What the exercise asks >>
Wherever the string "subfigure" shows up in the records below, return that line.

Collected data:
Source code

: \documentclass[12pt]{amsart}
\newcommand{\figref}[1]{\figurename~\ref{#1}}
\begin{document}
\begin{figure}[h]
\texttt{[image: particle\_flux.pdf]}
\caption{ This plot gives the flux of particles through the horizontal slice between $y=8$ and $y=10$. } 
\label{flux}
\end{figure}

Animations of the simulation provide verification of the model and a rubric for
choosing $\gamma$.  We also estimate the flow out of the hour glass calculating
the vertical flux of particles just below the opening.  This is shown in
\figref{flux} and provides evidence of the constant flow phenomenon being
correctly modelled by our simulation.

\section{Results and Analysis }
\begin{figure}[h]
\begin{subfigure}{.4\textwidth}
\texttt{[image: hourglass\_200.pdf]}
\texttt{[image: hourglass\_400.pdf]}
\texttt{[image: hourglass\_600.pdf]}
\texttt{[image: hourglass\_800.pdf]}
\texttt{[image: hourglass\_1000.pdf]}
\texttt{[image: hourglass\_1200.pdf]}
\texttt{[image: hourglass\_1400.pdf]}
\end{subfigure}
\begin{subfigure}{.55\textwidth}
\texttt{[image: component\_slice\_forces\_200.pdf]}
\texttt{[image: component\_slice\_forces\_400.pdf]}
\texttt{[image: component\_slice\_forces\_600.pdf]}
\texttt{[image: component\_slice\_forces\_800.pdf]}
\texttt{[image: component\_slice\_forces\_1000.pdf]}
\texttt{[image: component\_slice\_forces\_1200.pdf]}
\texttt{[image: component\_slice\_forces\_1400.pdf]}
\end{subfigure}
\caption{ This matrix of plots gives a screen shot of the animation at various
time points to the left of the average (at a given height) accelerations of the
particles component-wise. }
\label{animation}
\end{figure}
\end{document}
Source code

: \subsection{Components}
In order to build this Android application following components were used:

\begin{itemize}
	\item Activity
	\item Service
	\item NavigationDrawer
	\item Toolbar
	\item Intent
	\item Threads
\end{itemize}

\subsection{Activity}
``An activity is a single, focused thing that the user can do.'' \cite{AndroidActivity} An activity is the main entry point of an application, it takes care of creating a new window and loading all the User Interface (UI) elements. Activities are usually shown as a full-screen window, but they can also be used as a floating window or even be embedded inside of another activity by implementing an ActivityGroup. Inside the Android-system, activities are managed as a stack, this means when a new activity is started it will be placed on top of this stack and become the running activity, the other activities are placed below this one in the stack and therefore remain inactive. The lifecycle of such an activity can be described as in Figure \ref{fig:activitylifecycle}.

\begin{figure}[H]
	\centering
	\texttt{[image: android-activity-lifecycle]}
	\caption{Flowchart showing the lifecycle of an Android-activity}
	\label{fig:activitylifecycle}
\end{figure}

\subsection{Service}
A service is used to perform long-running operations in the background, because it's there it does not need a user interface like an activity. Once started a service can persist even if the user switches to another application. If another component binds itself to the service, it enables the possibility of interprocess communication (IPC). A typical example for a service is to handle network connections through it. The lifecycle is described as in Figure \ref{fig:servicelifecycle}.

Response below >>
\begin{subfigure}{.4\textwidth}
\end{subfigure}
\begin{subfigure}{.55\textwidth}
\end{subfigure}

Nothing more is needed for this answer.